The History of Afro-Mexicans -- A Population of 14 Million That Can't Be Ignored


Afro-Mexicans have deep cultural roots in Mexico, but have been overlooked for centuries by their own country because they are a relatively small population. However, their cultural and historical contributions to Mexico cannot be ignored - not to mention their presence in the country in modern day.
Why Black Mexicans were all but forgotten

In 1521, Spain conquered the Aztecs and Mexico became a Spanish colony, and Spain ruled for more than 300 years. During that initial period of colonialism in the 1500s, the slave trade brought about 200,000 West African slaves to Mexico.

Black slaves were used as foremen by Spanish, and many of the men went on to marry indigenous woman. Because of the mixed bloodlines, indigenous communities were formed with mestizo people and Mexico quickly forgot about their forefathers.

During post-Mexican revolution, the situation made forgetting about the Black Mexicans even easier because European and indigenous bloodlines were brought to the fore as sources of national pride.

Afro-Mexican contributions

Cultural contributions of the Afro-Mexican people, however, live on throughout the country through their various expressions of art including dance and music, which helps to preserve their roots.

There are even Afro-Mexican musical instruments that still exist like the guijada (a percussive made from donkey jawbone) and the bote (a friction drum).
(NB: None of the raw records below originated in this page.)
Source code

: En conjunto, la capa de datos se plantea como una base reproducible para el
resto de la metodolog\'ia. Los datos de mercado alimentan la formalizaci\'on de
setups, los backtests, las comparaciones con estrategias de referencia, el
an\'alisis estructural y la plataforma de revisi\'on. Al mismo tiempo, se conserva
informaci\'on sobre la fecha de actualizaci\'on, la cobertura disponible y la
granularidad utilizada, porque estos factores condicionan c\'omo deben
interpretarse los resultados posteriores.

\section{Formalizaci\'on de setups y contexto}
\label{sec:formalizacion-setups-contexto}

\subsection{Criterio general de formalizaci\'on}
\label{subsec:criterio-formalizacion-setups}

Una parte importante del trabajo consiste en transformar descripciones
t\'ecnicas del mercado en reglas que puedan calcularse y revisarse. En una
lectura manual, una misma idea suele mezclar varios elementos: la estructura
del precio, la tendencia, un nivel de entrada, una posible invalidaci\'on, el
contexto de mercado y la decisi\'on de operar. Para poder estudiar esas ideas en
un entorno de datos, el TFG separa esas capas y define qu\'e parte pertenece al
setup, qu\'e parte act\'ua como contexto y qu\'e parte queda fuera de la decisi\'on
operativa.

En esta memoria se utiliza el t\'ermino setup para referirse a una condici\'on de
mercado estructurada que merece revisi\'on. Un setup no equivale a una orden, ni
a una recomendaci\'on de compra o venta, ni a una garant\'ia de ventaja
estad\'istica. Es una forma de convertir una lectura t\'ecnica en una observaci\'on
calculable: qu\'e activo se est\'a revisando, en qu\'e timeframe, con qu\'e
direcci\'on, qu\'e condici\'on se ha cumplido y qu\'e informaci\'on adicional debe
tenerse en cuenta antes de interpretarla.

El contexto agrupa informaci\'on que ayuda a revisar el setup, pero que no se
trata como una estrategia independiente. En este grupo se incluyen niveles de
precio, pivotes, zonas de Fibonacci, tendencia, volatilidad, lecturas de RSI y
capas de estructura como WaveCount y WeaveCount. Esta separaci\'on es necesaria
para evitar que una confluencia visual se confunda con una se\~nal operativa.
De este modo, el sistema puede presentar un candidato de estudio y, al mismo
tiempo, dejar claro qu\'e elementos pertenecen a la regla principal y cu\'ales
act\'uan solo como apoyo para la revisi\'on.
These are used in a genre of folk music called "son jarocho".

Their religious influence can still be seen in places like Costa Chica, an area along the south coast of the state of Guerrero. A dance called the Danza de Los Diablos (Dance of the Devils) is a clear example of Afro Mexican traditions that are still visible. Historians confirm that the origin of this traditional dance was started in the viceroyalty or colonial era, and was a ritual dedicated to the African god Ruja to whom slaves asked to be freed from the Spanish yoke.
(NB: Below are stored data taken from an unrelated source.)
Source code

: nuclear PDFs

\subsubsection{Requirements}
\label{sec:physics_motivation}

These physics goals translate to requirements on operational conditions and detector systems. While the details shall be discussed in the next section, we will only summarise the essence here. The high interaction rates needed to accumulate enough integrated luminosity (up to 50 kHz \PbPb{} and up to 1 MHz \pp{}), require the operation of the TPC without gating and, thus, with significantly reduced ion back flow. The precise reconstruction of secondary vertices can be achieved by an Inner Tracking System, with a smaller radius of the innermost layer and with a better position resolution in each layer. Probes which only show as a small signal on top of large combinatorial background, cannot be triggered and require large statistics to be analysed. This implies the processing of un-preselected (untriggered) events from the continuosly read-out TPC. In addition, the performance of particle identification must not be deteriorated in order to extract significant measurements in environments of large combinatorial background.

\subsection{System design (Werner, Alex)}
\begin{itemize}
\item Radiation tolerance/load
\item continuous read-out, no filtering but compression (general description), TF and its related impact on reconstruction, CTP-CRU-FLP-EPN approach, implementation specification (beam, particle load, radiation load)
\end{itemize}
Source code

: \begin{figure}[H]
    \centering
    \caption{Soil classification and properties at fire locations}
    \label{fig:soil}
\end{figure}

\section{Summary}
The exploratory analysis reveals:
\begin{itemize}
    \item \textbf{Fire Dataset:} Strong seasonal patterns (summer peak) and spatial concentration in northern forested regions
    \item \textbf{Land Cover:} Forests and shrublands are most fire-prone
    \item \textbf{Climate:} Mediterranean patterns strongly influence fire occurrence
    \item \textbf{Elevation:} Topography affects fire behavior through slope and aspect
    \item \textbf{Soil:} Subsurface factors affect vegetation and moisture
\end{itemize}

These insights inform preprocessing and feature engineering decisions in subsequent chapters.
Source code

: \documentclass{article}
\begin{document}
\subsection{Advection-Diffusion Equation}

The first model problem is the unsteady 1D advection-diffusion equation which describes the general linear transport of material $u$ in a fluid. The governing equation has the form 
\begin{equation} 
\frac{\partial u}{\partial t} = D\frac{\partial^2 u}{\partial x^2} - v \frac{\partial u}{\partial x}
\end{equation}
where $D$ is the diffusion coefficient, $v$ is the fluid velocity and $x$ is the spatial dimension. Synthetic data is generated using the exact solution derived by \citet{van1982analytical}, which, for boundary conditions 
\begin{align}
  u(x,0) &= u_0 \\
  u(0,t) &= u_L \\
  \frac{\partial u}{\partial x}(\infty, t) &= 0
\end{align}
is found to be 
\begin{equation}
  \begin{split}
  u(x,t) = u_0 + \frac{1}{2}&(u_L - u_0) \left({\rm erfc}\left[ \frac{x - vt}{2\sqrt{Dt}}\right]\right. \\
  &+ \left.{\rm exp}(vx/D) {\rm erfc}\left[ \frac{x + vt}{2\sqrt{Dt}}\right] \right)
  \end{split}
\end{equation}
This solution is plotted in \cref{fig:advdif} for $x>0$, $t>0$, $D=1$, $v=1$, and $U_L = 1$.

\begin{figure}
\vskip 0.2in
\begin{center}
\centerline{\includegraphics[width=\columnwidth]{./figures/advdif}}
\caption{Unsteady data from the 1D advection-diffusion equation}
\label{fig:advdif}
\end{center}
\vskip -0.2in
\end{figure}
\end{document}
In modern day, there is an Afro-Mexican dance troop called Obatala that travels and performs throughout southern Mexico. Through their performances, they express their pride in their African heritage and stay connected to their roots.
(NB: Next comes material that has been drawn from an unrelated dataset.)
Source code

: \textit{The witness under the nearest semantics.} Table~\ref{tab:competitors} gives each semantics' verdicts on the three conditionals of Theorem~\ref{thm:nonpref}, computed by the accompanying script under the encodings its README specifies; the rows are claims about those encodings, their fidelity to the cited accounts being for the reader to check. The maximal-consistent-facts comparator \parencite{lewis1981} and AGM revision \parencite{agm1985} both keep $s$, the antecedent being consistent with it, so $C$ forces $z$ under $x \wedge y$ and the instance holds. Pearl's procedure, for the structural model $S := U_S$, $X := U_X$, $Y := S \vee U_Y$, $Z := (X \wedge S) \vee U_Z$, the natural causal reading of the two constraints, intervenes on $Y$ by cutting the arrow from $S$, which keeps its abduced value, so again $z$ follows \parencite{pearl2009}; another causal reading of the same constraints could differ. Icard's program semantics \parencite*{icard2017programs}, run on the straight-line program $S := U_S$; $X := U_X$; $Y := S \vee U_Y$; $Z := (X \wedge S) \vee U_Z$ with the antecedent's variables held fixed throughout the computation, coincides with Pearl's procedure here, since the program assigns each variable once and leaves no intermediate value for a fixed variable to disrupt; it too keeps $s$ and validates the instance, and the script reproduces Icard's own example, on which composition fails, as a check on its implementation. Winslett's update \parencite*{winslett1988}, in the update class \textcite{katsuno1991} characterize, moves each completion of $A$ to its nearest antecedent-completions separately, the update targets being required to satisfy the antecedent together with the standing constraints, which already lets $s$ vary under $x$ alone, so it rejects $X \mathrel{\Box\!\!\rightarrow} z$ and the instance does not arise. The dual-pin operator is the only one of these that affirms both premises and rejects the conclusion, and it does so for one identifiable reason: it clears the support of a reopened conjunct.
Current problems with identity and marginality

Like many other European colonialists, the Spanish Empire classified people according to their color of skin to organize a stratified social system. Until today, the devastating effects of that still exists.

Currently, there are almost 14 million Mexicans of African descent in Mexico, most of them living in the Mexcan states of Veracruz and Oaxaca. But they are a minority as the country's total population is more than 129 million.

But, Afro-Mexicans are statistically far more likely to live in poverty, and some Black Mexicans are still being challenged by authorities regarding their identity and nationality.